- _Supplied entries_

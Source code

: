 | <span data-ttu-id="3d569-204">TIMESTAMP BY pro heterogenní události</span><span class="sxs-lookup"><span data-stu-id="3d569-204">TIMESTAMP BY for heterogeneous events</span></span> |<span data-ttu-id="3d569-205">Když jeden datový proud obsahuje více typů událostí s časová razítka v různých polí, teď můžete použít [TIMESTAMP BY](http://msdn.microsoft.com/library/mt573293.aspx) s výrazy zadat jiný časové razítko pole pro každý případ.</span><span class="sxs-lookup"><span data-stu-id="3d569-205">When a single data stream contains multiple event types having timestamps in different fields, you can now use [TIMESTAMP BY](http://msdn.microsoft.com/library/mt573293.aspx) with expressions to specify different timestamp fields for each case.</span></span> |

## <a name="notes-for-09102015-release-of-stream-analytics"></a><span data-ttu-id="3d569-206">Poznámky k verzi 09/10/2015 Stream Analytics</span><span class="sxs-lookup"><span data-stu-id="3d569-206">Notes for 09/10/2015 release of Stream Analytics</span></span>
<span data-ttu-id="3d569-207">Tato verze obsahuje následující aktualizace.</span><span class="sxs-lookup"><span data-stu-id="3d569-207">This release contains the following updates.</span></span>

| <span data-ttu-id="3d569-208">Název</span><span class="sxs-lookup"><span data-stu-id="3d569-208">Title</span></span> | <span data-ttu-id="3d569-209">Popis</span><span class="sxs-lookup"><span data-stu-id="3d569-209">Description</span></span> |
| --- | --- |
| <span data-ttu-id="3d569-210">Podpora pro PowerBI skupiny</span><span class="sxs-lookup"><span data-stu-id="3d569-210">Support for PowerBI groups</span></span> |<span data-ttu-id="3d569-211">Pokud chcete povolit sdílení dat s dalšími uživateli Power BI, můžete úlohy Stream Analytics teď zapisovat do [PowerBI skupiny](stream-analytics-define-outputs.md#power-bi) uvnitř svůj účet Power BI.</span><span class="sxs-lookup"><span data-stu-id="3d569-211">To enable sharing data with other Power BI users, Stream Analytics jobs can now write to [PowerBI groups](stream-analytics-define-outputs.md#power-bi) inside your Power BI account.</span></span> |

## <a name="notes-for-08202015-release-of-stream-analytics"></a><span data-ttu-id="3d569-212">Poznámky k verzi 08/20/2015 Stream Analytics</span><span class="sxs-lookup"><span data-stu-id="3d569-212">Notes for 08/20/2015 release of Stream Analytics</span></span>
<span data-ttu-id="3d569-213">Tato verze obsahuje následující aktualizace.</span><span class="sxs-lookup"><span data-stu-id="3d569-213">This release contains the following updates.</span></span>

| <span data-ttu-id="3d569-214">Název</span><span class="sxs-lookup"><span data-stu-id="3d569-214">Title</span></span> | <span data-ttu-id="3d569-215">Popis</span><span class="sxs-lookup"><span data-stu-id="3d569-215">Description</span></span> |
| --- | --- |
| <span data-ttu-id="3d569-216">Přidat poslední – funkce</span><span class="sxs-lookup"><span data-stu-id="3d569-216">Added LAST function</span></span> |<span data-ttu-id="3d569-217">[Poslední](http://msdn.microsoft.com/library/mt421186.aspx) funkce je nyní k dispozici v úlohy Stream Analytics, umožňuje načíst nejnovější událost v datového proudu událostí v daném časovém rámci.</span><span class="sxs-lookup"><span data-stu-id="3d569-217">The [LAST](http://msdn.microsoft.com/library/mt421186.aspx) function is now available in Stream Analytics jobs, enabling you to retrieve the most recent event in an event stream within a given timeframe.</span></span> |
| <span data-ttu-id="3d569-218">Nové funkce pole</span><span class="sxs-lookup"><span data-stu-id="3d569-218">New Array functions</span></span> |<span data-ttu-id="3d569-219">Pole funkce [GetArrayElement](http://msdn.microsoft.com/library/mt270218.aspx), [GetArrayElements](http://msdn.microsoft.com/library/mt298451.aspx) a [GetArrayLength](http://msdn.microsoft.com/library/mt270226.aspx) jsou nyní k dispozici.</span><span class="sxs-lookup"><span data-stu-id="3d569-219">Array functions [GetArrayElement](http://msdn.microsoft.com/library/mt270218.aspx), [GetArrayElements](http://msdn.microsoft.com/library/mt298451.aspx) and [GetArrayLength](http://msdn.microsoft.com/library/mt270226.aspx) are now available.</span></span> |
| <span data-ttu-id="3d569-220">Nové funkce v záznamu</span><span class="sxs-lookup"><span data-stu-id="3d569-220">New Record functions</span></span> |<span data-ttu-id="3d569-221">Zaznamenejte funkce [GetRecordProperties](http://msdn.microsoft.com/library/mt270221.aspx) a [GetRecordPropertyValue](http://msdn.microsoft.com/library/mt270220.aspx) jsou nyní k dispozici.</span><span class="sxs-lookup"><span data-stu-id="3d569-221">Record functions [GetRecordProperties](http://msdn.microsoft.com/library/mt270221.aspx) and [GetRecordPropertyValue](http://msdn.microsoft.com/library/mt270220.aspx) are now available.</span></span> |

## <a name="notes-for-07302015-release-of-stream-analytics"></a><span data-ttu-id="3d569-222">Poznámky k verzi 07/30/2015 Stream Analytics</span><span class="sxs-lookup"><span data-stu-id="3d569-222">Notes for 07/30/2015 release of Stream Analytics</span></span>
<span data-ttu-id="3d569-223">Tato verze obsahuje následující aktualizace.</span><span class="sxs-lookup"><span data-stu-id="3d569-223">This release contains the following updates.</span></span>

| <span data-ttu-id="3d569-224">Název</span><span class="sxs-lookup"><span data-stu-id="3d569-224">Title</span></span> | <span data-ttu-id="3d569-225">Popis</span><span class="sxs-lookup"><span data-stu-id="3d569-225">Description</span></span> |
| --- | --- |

- _Exercise requirements_
Nothing but a number is expected: the tally of lines in the records that include the word "aktualizace".

- _Written response_
3